Regarding the stability of peri-implant hard and soft tissue, biological or anatomical factors are not the only elements that could be proven to have an impact. Technical factors such as the implant-abutment connection are also known to be key factors for long-term stable hard- and soft-tissue health [11]. Regarding the implant-abutment connection, which seems to be the key issue, located on the interface between the implant, the peri-implant bone, the peri-implant soft tissue, and the oral cavity, different studies have shown that a Morse-tapered conical connection reduces the micro-movement and therefore the micro-motions, which results in a pump effect of sulcus fluid and microorganisms in the fragile peri-implant soft tissue [10, 12]. The conical connection leads to a kind of “cold welding” type of connection that seems to prevent bone loss compared to external implant-abutment connections [10, 12].

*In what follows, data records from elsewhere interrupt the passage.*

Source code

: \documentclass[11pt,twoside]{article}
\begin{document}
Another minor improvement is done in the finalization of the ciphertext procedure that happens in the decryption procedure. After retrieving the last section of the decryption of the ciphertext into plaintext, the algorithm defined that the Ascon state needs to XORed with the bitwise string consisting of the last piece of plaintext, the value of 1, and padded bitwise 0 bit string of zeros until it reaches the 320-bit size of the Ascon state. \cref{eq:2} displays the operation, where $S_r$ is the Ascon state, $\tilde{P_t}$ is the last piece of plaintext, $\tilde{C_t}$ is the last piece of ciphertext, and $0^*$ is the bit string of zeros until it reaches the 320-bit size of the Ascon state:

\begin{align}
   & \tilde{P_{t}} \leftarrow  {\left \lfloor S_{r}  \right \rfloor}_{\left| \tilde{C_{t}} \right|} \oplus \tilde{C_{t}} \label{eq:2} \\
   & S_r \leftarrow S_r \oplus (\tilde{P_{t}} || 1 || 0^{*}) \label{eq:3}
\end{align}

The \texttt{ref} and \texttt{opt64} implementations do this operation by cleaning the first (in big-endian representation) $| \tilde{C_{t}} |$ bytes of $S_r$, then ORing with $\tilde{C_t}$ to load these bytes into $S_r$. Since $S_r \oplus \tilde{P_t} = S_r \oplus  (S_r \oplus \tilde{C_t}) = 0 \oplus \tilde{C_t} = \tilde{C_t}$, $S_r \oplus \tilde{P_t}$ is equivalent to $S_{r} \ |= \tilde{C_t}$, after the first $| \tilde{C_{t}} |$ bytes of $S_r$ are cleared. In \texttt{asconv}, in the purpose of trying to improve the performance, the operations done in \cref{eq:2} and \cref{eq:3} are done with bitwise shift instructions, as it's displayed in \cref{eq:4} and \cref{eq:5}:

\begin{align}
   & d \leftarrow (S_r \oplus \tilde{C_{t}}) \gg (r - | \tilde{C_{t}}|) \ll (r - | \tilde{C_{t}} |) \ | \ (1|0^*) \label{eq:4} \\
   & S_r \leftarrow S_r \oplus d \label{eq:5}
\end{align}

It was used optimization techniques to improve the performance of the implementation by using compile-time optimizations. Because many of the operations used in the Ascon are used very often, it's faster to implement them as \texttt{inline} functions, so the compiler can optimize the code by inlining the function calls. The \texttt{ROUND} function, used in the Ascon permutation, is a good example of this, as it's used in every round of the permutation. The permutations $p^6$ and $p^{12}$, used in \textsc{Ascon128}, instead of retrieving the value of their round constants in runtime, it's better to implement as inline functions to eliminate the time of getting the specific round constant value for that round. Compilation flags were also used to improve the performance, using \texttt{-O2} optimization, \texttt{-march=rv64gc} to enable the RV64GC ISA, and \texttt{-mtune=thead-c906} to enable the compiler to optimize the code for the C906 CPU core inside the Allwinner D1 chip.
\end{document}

A further factor, which has been detected to improve peri-implant hard- and soft-tissue health and is related to a conical implant-abutment connection, is a “platform switching” design. By switching the platform between the implant and the abutment from the outside surface of the implant to the inside region and therefore in larger distance to the peri-implant hard and soft tissue, the colonization of microorganisms seems to be reduced. Furthermore, the conical connection in combination with a platform switching design decreases stress transferred onto the peri-implant bone. As a result, peri-implant bone loss is prevented and the peri-implant soft- and hard-tissue health can be preserved [11, 13].
The aim of the present retrospective investigation was to assess clinically and radiologically peri-implant tissue conditions and document peri-implant tissue stability in C-Tech implants when placed simultaneously with a GBR augmentation procedure after at least 3 years of loading.